Source information Start Marker

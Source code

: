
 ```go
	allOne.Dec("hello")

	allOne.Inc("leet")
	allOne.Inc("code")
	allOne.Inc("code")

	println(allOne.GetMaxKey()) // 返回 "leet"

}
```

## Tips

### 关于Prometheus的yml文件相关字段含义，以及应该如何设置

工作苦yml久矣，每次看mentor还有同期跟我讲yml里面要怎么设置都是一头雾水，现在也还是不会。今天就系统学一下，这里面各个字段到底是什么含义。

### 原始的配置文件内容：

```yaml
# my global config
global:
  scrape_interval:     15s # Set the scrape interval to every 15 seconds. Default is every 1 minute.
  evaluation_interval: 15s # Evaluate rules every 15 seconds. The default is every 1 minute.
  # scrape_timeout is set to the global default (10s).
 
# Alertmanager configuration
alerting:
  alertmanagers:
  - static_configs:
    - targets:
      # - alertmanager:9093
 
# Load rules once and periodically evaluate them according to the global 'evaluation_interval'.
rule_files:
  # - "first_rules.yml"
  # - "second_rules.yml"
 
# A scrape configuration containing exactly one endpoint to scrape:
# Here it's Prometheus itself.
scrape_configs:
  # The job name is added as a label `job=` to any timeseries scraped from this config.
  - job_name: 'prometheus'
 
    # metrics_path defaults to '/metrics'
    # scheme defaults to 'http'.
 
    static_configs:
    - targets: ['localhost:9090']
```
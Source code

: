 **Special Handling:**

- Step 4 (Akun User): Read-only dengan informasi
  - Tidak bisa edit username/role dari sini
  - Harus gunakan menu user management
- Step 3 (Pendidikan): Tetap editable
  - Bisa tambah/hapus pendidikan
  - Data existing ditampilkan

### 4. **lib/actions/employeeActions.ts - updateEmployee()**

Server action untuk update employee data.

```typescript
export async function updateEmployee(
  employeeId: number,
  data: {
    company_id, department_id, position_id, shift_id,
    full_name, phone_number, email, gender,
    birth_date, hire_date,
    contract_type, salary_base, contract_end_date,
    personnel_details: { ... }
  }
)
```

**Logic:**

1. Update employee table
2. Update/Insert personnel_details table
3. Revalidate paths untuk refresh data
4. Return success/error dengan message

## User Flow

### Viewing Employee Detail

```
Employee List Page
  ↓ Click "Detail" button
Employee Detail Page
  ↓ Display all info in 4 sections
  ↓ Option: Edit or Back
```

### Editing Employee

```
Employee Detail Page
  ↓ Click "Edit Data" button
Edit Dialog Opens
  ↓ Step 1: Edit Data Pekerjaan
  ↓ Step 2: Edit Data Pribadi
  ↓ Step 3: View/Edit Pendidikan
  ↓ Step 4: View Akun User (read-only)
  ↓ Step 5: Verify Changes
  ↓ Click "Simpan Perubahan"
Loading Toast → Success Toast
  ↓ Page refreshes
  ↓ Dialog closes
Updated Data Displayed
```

Source information End Marker

Please give the full set of data again exactly.

Source code

:
 ```go
	allOne.Dec("hello")

	allOne.Inc("leet")
	allOne.Inc("code")
	allOne.Inc("code")

	println(allOne.GetMaxKey()) // 返回 "leet"

}
```

## Tips

### 关于Prometheus的yml文件相关字段含义，以及应该如何设置

工作苦yml久矣，每次看mentor还有同期跟我讲yml里面要怎么设置都是一头雾水，现在也还是不会。今天就系统学一下，这里面各个字段到底是什么含义。

### 原始的配置文件内容：

```yaml
# my global config
global:
  scrape_interval:     15s # Set the scrape interval to every 15 seconds. Default is every 1 minute.
  evaluation_interval: 15s # Evaluate rules every 15 seconds. The default is every 1 minute.
  # scrape_timeout is set to the global default (10s).
 
# Alertmanager configuration
alerting:
  alertmanagers:
  - static_configs:
    - targets:
      # - alertmanager:9093
 
# Load rules once and periodically evaluate them according to the global 'evaluation_interval'.
rule_files:
  # - "first_rules.yml"
  # - "second_rules.yml"
 
# A scrape configuration containing exactly one endpoint to scrape:
# Here it's Prometheus itself.
scrape_configs:
  # The job name is added as a label `job=` to any timeseries scraped from this config.
  - job_name: 'prometheus'
 
    # metrics_path defaults to '/metrics'
    # scheme defaults to 'http'.
 
    static_configs:
    - targets: ['localhost:9090']
```
Source code

: **Special Handling:**

- Step 4 (Akun User): Read-only dengan informasi
  - Tidak bisa edit username/role dari sini
  - Harus gunakan menu user management
- Step 3 (Pendidikan): Tetap editable
  - Bisa tambah/hapus pendidikan
  - Data existing ditampilkan

### 4. **lib/actions/employeeActions.ts - updateEmployee()**

Server action untuk update employee data.

```typescript
export async function updateEmployee(
  employeeId: number,
  data: {
    company_id, department_id, position_id, shift_id,
    full_name, phone_number, email, gender,
    birth_date, hire_date,
    contract_type, salary_base, contract_end_date,
    personnel_details: { ... }
  }
)
```

**Logic:**

1. Update employee table
2. Update/Insert personnel_details table
3. Revalidate paths untuk refresh data
4. Return success/error dengan message

## User Flow

### Viewing Employee Detail

```
Employee List Page
  ↓ Click "Detail" button
Employee Detail Page
  ↓ Display all info in 4 sections
  ↓ Option: Edit or Back
```

### Editing Employee

```
Employee Detail Page
  ↓ Click "Edit Data" button
Edit Dialog Opens
  ↓ Step 1: Edit Data Pekerjaan
  ↓ Step 2: Edit Data Pribadi
  ↓ Step 3: View/Edit Pendidikan
  ↓ Step 4: View Akun User (read-only)
  ↓ Step 5: Verify Changes
  ↓ Click "Simpan Perubahan"
Loading Toast → Success Toast
  ↓ Page refreshes
  ↓ Dialog closes
Updated Data Displayed
```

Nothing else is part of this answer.